Cyber terrorism, maybe the Bush administration should put that on the top of their priorities list, alongside Iraq’s ‘weapons of mass destruction’, or know what, maybe governor Schwarzenegger can make a statement on national TV, addressing whomever falls under that title, maybe that’ll make an impression. In reality not many people will participate in anything that qualifies as genuine cyber terrorism, yet the term is pitched at any site defacement or dos attack.
But let’s put things back into perspective shall we, if you’re running your server wide open do you think someone with a point to prove will walk by and do nothing. It is pure statistics, at some point in time a insecure server will be compromised. Just to give you an analogy, suppose the bank you frequently visit has a backdoor which enables you to walk into the vault and walk back out with a bulk load of money, rest assured that someone will use this ‘exploit’ rather sooner than later, that’s why banks have security measures installed that prevent exactly these things from happening. A server, or even a home pc, connected to the internet is much like it, if there are any openings that will allow someone from the outside to take a peek inside, or worse, some people will give it a try, just like people rob banks even though security measures are in place.
Just as the bank invests in these security measures, so should network or server administrators, and make sure that the server can only by accessed for its intended purpose. However the mentality for a lot of the corporations that run internet connected servers is to rely on legislation and the police to safeguard them. That’s like putting a security guard right next to the backdoor at the bank. You can count on it that when he’s on lunch break, or off to the toilet, that someone will try to get into the bank and walk out with some money. The mentality amongst home users is to blame Microsoft for their ‘buggy’ software and point fingers at Bill Gates when their system is hacked from the outside, most of them just don’t bother to tell you that the last time they updated Windows was when they installed it about a year ago, so who’s to blame? That not only home users forget to patch their systems is a given, as even Microsoft was affected by one of the many worm attacks we’ve witnessed in the past few months. And the current situation with Valve and the exploit that allowed the HalfLife2 source code to be downloaded off of a machine on the local network is another prime example.
Valve too was quick to comment that a non-patched Outlook was to blame as an exploit was used that allowed the installation of keyloggers and eventually the leak of the source code. That’s easy, another jab at Microsoft, but now consider that this is coming from none other than Gabe Newell, who worked at Microsoft for 13 years according to the below bio at Valve’s website
, so you'd think he knows what works and what doesn't.

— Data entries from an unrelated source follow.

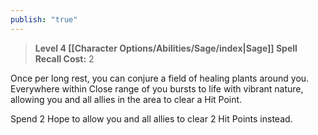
 ```yaml
---
publish: "true"
---
```

> **Level 4 [[Character Options/Abilities/Sage/index|Sage]] Spell**
> **Recall Cost:** 2

Once per long rest, you can conjure a field of healing plants around you. Everywhere within Close range of you bursts to life with vibrant nature, allowing you and all allies in the area to clear a Hit Point.

Spend 2 Hope to allow you and all allies to clear 2 Hit Points instead.
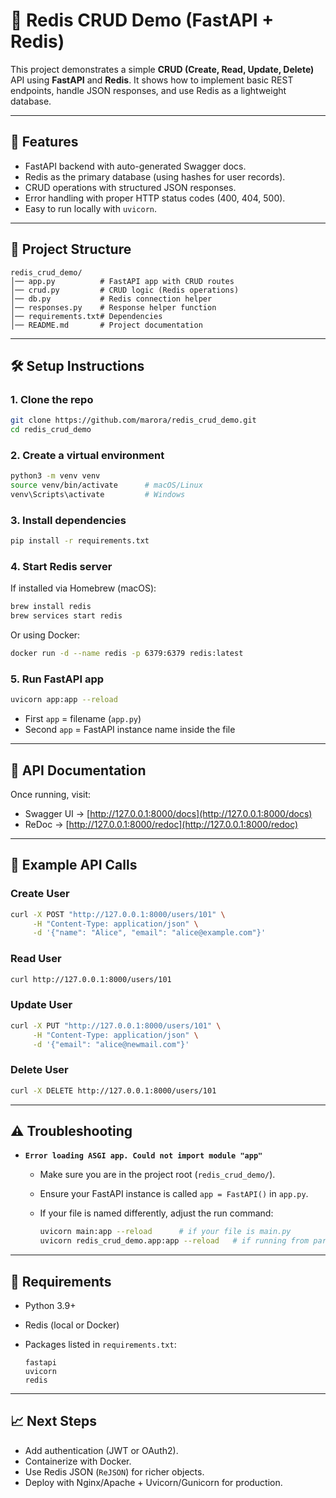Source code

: # 📌 Redis CRUD Demo (FastAPI + Redis)

This project demonstrates a simple **CRUD (Create, Read, Update, Delete)** API using **FastAPI** and **Redis**.
It shows how to implement basic REST endpoints, handle JSON responses, and use Redis as a lightweight database.

---

## 🚀 Features

* FastAPI backend with auto-generated Swagger docs.
* Redis as the primary database (using hashes for user records).
* CRUD operations with structured JSON responses.
* Error handling with proper HTTP status codes (400, 404, 500).
* Easy to run locally with `uvicorn`.

---

## 📂 Project Structure

```
redis_crud_demo/
│── app.py          # FastAPI app with CRUD routes
│── crud.py         # CRUD logic (Redis operations)
│── db.py           # Redis connection helper
│── responses.py    # Response helper function
│── requirements.txt# Dependencies
│── README.md       # Project documentation
```

---

## 🛠️ Setup Instructions

### 1. Clone the repo

```bash
git clone https://github.com/marora/redis_crud_demo.git
cd redis_crud_demo
```

### 2. Create a virtual environment

```bash
python3 -m venv venv
source venv/bin/activate      # macOS/Linux
venv\Scripts\activate         # Windows
```

### 3. Install dependencies

```bash
pip install -r requirements.txt
```

### 4. Start Redis server

If installed via Homebrew (macOS):

```bash
brew install redis
brew services start redis
```

Or using Docker:

```bash
docker run -d --name redis -p 6379:6379 redis:latest
```

### 5. Run FastAPI app

```bash
uvicorn app:app --reload
```

* First `app` = filename (`app.py`)
* Second `app` = FastAPI instance name inside the file

---

## 📖 API Documentation

Once running, visit:

* Swagger UI → [http://127.0.0.1:8000/docs](http://127.0.0.1:8000/docs)
* ReDoc → [http://127.0.0.1:8000/redoc](http://127.0.0.1:8000/redoc)

---

## 🔧 Example API Calls

### Create User

```bash
curl -X POST "http://127.0.0.1:8000/users/101" \
     -H "Content-Type: application/json" \
     -d '{"name": "Alice", "email": "alice@example.com"}'
```

### Read User

```bash
curl http://127.0.0.1:8000/users/101
```

### Update User

```bash
curl -X PUT "http://127.0.0.1:8000/users/101" \
     -H "Content-Type: application/json" \
     -d '{"email": "alice@newmail.com"}'
```

### Delete User

```bash
curl -X DELETE http://127.0.0.1:8000/users/101
```

---

## ⚠️ Troubleshooting

* **`Error loading ASGI app. Could not import module "app"`**

  * Make sure you are in the project root (`redis_crud_demo/`).
  * Ensure your FastAPI instance is called `app = FastAPI()` in `app.py`.
  * If your file is named differently, adjust the run command:

    ```bash
    uvicorn main:app --reload      # if your file is main.py
    uvicorn redis_crud_demo.app:app --reload   # if running from parent dir
    ```

---

## 📌 Requirements

* Python 3.9+
* Redis (local or Docker)
* Packages listed in `requirements.txt`:

  ```
  fastapi
  uvicorn
  redis
  ```

---

## 📈 Next Steps

* Add authentication (JWT or OAuth2).
* Containerize with Docker.
* Use Redis JSON (`ReJSON`) for richer objects.
* Deploy with Nginx/Apache + Uvicorn/Gunicorn for production.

Gabe held a number of positions in the Systems, Applications, and Advanced Technology divisions during his 13 years at Microsoft. His responsibilities included running program management for the first two releases of Windows, starting the company's multimedia division, and, most recently, leading the company's efforts on the Information Highway PC.
But to put things back into perspective, and ask the question that'll matter most to Valve's investors and partners but more importantly the stockholders of Vivendi. Why is the source code for a game in development, already costing millions of dollars, residing on a system that could be accessed from outside? This is just like the backdoor at the bank, and there’s no excuse for a leak such as this, even if it is an attack targeted at Valve directly, something that was deliberately planned and executed. But wait, what if the leak was staged, and the hack done by someone that knows the internal network at Valve well, wouldn’t that be convenient?
Valve now has a legitimate reason to delay the game, a delay that they can blame on external influences, something which might not please their investors and partners, but at least something that they can’t be held accountable for. On top of that they get media coverage the world over with news networks such as CNN
and BBC tuning in to report on the most recent act of cyber terrorism. Food for thought and maybe a more plausible explanation than blaming it on the usual suspects, the cyber terrorists.